As per the Census in the year 2011, India has only 940 females for every 1000 males. Female literacy rates have improved over the past 25 years. However, we still have long way to go to match the male literacy rate. Only 65.46% of our females, according to the Census in 2011, were literate compared to 80% of males.
Similarly, undernutrition affects females more than males in India. According to a UNICEF report, 36% of Indian women part of the NFHS-3 (National Health Survey) was chronically undernourished and 55 % were anaemic. About 68 % of girl children from Bihar and Madhya Pradesh in the NFHS-3 were malnourished.
We already have several schemes to help improve lives of girl children in India, including the two programmes the Government launched in January this year: ‘Beti bachao, beti padhao’ and ‘Sukanya Samriddhi Yojana (SSY).’ Other schemes introduced for the welfare of our female population include ‘Nutrition programme for adolescent girls,’ and ‘The Rajiv Gandhi Scheme for Empowerment of Adolescent Girls (RGSEAG) — Sabla.’
Like the Government, efforts by some NGOs like The Akshaya Patra Foundation have also given rays of hope in women and girl children across India.
Akshaya Patra’s nutritious mid-day meals have helped numerous girl children back to school.

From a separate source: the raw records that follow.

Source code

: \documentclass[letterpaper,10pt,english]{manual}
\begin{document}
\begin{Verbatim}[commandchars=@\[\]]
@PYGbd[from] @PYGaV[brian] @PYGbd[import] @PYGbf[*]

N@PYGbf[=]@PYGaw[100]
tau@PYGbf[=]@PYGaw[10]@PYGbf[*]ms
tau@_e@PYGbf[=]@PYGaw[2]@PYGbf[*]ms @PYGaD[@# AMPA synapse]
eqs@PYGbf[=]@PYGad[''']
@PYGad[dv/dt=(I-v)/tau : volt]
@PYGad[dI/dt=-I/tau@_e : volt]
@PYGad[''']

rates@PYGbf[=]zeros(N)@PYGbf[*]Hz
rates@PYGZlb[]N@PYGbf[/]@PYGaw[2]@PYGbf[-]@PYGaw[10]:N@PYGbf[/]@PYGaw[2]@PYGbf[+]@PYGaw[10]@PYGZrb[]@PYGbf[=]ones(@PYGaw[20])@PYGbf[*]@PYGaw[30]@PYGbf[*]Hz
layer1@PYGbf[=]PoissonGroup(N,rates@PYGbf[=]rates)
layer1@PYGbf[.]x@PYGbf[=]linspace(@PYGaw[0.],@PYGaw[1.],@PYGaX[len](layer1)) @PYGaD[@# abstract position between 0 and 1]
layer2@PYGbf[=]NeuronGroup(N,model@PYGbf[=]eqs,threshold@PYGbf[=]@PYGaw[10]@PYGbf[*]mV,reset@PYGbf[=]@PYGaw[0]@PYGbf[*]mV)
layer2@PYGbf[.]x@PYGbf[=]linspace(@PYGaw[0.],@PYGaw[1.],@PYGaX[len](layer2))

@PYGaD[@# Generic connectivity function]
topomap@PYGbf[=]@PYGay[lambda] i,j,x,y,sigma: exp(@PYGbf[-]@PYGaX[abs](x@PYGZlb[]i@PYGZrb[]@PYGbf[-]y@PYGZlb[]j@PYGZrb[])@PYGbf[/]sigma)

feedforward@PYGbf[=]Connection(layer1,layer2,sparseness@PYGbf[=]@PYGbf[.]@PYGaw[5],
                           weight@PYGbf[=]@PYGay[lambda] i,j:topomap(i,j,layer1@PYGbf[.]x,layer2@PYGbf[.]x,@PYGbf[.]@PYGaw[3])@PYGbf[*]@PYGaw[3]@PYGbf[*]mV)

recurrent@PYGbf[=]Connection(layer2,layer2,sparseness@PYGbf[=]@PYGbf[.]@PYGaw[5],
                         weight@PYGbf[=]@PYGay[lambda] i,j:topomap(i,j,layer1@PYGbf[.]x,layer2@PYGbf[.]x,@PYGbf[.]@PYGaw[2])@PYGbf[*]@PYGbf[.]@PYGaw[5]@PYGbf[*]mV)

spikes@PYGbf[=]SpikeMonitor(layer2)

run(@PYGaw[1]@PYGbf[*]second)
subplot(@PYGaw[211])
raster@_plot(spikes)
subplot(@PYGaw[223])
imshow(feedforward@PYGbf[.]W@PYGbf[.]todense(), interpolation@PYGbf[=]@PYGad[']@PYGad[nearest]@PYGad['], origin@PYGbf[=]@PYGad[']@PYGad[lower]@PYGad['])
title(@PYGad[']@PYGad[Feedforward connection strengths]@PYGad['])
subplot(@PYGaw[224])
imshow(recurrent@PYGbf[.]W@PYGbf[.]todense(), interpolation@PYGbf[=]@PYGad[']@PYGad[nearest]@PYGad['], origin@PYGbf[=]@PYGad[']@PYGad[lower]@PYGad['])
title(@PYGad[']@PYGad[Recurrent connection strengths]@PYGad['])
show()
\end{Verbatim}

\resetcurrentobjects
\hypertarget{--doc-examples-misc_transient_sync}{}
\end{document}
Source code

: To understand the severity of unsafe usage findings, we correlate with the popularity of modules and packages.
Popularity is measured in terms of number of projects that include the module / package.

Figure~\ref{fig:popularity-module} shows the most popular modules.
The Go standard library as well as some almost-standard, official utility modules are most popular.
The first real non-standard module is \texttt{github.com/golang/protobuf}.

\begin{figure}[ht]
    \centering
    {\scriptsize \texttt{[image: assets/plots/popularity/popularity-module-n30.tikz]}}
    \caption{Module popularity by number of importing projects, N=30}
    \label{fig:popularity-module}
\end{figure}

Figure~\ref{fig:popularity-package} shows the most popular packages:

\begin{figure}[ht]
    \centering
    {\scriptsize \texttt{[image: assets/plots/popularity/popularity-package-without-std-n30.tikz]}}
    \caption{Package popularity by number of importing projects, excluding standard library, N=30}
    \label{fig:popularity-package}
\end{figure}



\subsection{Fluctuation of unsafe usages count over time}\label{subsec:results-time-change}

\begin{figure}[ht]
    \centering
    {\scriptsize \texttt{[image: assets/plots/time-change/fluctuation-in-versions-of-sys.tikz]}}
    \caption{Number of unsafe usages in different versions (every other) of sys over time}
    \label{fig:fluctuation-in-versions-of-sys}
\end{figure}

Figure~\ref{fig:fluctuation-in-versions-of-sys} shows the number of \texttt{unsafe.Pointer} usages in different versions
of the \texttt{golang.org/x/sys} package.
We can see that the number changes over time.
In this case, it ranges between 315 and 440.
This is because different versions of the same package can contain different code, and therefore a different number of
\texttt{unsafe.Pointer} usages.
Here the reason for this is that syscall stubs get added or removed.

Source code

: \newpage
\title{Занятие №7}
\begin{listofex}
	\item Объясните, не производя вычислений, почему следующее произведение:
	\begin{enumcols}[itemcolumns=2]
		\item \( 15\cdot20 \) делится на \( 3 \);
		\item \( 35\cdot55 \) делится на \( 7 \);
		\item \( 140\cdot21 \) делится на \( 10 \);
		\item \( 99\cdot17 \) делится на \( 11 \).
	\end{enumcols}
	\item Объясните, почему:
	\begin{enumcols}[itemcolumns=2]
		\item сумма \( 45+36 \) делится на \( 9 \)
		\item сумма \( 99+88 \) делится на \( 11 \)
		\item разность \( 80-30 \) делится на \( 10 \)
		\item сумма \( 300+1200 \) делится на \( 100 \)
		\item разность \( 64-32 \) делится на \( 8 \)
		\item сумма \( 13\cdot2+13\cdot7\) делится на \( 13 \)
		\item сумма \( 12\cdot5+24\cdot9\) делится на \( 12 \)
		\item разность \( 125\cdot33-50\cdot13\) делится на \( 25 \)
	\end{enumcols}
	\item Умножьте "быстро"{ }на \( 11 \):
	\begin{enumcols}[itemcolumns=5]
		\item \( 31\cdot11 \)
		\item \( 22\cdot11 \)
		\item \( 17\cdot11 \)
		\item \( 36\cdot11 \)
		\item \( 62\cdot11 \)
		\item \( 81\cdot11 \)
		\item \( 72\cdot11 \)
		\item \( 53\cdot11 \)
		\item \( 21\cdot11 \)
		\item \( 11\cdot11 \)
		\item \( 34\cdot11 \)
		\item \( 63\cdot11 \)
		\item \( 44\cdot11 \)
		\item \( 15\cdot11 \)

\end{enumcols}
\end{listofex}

The Akshaya Patra Foundation has also given employment opportunities to rural women. The organisation’s decentralised kitchens are mainly run by Women Self-Help Groups (SHGs), mainly by mothers of children who are studying in the organisation’s beneficiary schools. The employment at Akshaya Patra, no doubt, has given some kind of financial independence to these mothers.
It does seem days are getting better for the girl child, but our commitment to bridge the gap needs to be stronger and actions to bring changes much faster and then we can really see a nation where girls stand shoulder to shoulder with the boys very soon.